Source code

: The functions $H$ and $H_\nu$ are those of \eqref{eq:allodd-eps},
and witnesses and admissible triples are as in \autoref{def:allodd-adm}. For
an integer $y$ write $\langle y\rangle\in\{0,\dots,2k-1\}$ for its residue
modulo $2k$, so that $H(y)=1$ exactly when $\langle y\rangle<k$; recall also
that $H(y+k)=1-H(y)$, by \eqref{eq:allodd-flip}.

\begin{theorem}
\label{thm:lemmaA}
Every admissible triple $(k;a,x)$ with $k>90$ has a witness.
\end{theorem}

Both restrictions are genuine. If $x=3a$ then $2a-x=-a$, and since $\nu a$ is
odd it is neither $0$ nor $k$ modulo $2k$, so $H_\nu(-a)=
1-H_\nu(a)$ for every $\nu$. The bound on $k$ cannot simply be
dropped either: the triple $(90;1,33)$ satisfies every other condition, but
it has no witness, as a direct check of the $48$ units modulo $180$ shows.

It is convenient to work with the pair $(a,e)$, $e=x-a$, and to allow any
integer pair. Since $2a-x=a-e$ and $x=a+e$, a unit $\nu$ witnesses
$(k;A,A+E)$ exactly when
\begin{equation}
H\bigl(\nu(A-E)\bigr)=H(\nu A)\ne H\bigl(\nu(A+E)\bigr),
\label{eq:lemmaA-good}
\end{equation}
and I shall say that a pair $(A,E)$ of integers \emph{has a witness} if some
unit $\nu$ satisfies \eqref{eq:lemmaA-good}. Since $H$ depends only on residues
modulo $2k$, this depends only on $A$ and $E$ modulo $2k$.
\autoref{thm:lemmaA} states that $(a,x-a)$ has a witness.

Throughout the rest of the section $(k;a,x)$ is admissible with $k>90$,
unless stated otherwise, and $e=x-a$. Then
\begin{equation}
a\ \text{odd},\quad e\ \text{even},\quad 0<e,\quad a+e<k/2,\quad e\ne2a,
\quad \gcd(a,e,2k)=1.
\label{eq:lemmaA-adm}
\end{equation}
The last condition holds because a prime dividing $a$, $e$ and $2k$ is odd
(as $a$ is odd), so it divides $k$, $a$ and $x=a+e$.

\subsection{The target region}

• **Directions**:
Retype the material above in full, keeping every word as it stands.

• **Output of the task**:
Source code

: The functions $H$ and $H_\nu$ are those of \eqref{eq:allodd-eps},
and witnesses and admissible triples are as in \autoref{def:allodd-adm}. For
an integer $y$ write $\langle y\rangle\in\{0,\dots,2k-1\}$ for its residue
modulo $2k$, so that $H(y)=1$ exactly when $\langle y\rangle<k$; recall also
that $H(y+k)=1-H(y)$, by \eqref{eq:allodd-flip}.

\begin{theorem}
\label{thm:lemmaA}
Every admissible triple $(k;a,x)$ with $k>90$ has a witness.
\end{theorem}

Both restrictions are genuine. If $x=3a$ then $2a-x=-a$, and since $\nu a$ is
odd it is neither $0$ nor $k$ modulo $2k$, so $H_\nu(-a)=
1-H_\nu(a)$ for every $\nu$. The bound on $k$ cannot simply be
dropped either: the triple $(90;1,33)$ satisfies every other condition, but
it has no witness, as a direct check of the $48$ units modulo $180$ shows.

It is convenient to work with the pair $(a,e)$, $e=x-a$, and to allow any
integer pair. Since $2a-x=a-e$ and $x=a+e$, a unit $\nu$ witnesses
$(k;A,A+E)$ exactly when
\begin{equation}
H\bigl(\nu(A-E)\bigr)=H(\nu A)\ne H\bigl(\nu(A+E)\bigr),
\label{eq:lemmaA-good}
\end{equation}
and I shall say that a pair $(A,E)$ of integers \emph{has a witness} if some
unit $\nu$ satisfies \eqref{eq:lemmaA-good}. Since $H$ depends only on residues
modulo $2k$, this depends only on $A$ and $E$ modulo $2k$.
\autoref{thm:lemmaA} states that $(a,x-a)$ has a witness.

Throughout the rest of the section $(k;a,x)$ is admissible with $k>90$,
unless stated otherwise, and $e=x-a$. Then
\begin{equation}
a\ \text{odd},\quad e\ \text{even},\quad 0<e,\quad a+e<k/2,\quad e\ne2a,
\quad \gcd(a,e,2k)=1.
\label{eq:lemmaA-adm}
\end{equation}
The last condition holds because a prime dividing $a$, $e$ and $2k$ is odd
(as $a$ is odd), so it divides $k$, $a$ and $x=a+e$.

\subsection{The target region}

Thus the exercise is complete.